Work to complete. Transcribe the material from its first line onward, ending with the line that contains "thread, and is" and adding nothing beyond it.

━━━━

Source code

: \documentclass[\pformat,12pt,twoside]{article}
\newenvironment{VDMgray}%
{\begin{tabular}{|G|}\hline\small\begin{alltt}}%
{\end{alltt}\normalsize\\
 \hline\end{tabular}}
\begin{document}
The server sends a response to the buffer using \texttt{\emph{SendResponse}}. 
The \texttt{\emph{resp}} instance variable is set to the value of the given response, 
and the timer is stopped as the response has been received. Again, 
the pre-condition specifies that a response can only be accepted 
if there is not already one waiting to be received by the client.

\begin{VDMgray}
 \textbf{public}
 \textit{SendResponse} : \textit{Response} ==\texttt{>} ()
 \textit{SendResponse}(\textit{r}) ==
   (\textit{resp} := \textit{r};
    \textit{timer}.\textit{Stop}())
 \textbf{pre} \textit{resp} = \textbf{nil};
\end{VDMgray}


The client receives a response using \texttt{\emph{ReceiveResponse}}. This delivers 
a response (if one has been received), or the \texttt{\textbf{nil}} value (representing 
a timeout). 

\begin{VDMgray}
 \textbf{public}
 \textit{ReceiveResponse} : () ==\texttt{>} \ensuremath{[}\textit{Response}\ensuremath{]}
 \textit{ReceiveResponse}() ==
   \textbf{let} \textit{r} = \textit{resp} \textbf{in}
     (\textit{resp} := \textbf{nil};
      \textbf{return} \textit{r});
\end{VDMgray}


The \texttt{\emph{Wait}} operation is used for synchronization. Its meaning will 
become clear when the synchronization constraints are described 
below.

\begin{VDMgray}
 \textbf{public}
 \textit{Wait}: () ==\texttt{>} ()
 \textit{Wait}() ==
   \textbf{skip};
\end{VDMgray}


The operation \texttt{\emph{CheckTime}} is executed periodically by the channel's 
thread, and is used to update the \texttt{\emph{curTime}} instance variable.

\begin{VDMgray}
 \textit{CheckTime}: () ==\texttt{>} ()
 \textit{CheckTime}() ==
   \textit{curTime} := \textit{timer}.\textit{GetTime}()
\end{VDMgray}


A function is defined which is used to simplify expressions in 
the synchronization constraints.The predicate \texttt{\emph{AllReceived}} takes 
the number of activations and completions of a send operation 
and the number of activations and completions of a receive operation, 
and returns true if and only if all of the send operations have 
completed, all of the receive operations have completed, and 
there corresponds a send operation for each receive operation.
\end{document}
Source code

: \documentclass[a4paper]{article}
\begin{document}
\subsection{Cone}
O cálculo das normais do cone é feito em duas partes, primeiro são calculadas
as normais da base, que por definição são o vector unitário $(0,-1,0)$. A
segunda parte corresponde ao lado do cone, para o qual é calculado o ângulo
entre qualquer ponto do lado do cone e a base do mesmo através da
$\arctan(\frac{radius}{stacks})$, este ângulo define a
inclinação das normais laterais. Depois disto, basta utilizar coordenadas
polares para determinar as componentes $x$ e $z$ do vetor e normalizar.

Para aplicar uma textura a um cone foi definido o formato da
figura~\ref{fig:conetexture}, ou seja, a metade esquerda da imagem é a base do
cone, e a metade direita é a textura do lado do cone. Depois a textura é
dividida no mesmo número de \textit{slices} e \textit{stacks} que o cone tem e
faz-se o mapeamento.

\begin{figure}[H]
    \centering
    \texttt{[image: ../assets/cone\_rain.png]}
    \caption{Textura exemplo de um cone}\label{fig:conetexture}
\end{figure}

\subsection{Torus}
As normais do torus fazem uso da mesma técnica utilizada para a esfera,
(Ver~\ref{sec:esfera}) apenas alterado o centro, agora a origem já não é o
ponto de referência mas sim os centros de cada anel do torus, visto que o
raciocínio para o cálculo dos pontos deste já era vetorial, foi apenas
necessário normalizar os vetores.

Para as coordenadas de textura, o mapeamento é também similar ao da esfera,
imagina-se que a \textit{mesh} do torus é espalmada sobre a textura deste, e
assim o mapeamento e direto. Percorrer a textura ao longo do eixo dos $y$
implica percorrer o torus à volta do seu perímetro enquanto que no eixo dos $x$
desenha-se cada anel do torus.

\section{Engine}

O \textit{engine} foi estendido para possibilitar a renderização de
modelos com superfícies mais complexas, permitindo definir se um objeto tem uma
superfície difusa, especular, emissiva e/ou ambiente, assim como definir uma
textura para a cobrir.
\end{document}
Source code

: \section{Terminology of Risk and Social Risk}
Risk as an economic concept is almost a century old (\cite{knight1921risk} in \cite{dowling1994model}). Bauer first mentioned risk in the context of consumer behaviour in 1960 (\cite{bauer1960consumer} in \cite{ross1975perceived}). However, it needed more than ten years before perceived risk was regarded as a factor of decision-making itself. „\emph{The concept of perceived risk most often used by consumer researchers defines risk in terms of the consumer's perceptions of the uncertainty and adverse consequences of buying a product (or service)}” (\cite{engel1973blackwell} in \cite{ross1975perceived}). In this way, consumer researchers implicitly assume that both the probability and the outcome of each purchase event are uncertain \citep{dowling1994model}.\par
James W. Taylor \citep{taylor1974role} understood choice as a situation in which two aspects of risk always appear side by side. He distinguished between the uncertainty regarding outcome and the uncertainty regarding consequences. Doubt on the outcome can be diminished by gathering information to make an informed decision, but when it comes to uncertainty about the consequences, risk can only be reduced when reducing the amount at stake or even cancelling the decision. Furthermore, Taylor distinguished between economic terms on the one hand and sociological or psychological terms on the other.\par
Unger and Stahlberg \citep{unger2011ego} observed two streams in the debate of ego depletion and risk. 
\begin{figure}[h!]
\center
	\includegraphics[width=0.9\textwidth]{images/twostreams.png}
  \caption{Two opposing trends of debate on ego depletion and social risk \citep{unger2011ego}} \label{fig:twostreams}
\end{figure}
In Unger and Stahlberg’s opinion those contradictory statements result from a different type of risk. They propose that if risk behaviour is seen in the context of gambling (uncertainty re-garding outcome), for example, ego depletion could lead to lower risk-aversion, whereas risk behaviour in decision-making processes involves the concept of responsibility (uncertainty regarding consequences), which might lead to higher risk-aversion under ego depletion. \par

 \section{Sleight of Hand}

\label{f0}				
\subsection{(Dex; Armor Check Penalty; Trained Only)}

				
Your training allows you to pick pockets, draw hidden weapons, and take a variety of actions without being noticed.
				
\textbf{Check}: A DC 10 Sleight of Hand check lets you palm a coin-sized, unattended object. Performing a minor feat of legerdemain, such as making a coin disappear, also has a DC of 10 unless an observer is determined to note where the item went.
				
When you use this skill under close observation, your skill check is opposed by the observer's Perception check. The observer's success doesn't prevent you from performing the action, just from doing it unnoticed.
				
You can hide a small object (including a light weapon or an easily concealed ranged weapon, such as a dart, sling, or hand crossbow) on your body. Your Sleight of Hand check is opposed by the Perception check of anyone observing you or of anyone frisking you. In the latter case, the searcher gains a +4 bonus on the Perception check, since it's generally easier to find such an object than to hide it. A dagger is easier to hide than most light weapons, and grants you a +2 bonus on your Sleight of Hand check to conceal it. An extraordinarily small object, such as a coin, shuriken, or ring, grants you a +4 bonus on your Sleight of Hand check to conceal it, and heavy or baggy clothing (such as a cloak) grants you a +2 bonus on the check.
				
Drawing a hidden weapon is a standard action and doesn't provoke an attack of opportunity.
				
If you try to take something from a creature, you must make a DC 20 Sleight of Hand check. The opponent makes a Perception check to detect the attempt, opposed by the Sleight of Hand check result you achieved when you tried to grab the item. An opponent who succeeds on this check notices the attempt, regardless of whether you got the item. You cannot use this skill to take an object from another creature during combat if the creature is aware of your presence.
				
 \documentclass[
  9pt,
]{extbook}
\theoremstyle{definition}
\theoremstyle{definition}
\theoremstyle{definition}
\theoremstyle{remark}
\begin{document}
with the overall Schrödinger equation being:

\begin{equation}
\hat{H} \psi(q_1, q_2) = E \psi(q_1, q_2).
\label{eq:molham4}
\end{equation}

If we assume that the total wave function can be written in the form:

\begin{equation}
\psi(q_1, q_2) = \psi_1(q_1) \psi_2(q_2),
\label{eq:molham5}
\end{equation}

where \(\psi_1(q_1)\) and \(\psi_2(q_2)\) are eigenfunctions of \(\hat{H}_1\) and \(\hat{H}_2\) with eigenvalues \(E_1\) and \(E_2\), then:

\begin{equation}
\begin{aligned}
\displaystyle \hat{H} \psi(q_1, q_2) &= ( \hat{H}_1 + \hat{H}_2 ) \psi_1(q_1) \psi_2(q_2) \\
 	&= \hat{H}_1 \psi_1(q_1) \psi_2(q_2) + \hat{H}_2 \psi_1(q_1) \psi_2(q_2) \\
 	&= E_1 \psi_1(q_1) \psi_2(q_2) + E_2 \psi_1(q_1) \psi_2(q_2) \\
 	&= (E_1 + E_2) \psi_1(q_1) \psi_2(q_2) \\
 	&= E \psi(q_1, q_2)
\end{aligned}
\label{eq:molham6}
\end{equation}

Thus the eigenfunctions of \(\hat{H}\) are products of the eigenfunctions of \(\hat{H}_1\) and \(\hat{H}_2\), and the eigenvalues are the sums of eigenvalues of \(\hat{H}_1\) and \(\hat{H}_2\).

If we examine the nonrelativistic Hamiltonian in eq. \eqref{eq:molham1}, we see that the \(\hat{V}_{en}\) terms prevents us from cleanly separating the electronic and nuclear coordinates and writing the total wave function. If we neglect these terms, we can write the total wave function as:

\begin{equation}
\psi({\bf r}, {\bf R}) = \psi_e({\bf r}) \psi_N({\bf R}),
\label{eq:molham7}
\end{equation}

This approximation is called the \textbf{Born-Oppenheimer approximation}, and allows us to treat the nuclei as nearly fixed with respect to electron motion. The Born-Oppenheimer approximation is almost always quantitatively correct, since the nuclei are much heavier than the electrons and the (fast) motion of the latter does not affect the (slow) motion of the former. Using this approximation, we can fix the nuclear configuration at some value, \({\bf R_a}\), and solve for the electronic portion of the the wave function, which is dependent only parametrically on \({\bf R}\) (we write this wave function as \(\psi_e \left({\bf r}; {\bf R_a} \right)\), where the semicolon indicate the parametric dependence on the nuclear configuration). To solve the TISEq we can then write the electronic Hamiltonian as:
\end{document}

━━━━

Task response.
Source code

: \documentclass[\pformat,12pt,twoside]{article}
\newenvironment{VDMgray}%
{\begin{tabular}{|G|}\hline\small\begin{alltt}}%
{\end{alltt}\normalsize\\
 \hline\end{tabular}}
\begin{document}
The server sends a response to the buffer using \texttt{\emph{SendResponse}}. 
The \texttt{\emph{resp}} instance variable is set to the value of the given response, 
and the timer is stopped as the response has been received. Again, 
the pre-condition specifies that a response can only be accepted 
if there is not already one waiting to be received by the client.

\begin{VDMgray}
 \textbf{public}
 \textit{SendResponse} : \textit{Response} ==\texttt{>} ()
 \textit{SendResponse}(\textit{r}) ==
   (\textit{resp} := \textit{r};
    \textit{timer}.\textit{Stop}())
 \textbf{pre} \textit{resp} = \textbf{nil};
\end{VDMgray}


The client receives a response using \texttt{\emph{ReceiveResponse}}. This delivers 
a response (if one has been received), or the \texttt{\textbf{nil}} value (representing 
a timeout). 

\begin{VDMgray}
 \textbf{public}
 \textit{ReceiveResponse} : () ==\texttt{>} \ensuremath{[}\textit{Response}\ensuremath{]}
 \textit{ReceiveResponse}() ==
   \textbf{let} \textit{r} = \textit{resp} \textbf{in}
     (\textit{resp} := \textbf{nil};
      \textbf{return} \textit{r});
\end{VDMgray}


The \texttt{\emph{Wait}} operation is used for synchronization. Its meaning will 
become clear when the synchronization constraints are described 
below.

\begin{VDMgray}
 \textbf{public}
 \textit{Wait}: () ==\texttt{>} ()
 \textit{Wait}() ==
   \textbf{skip};
\end{VDMgray}


The operation \texttt{\emph{CheckTime}} is executed periodically by the channel's 
thread, and is used to update the \texttt{\emph{curTime}} instance variable.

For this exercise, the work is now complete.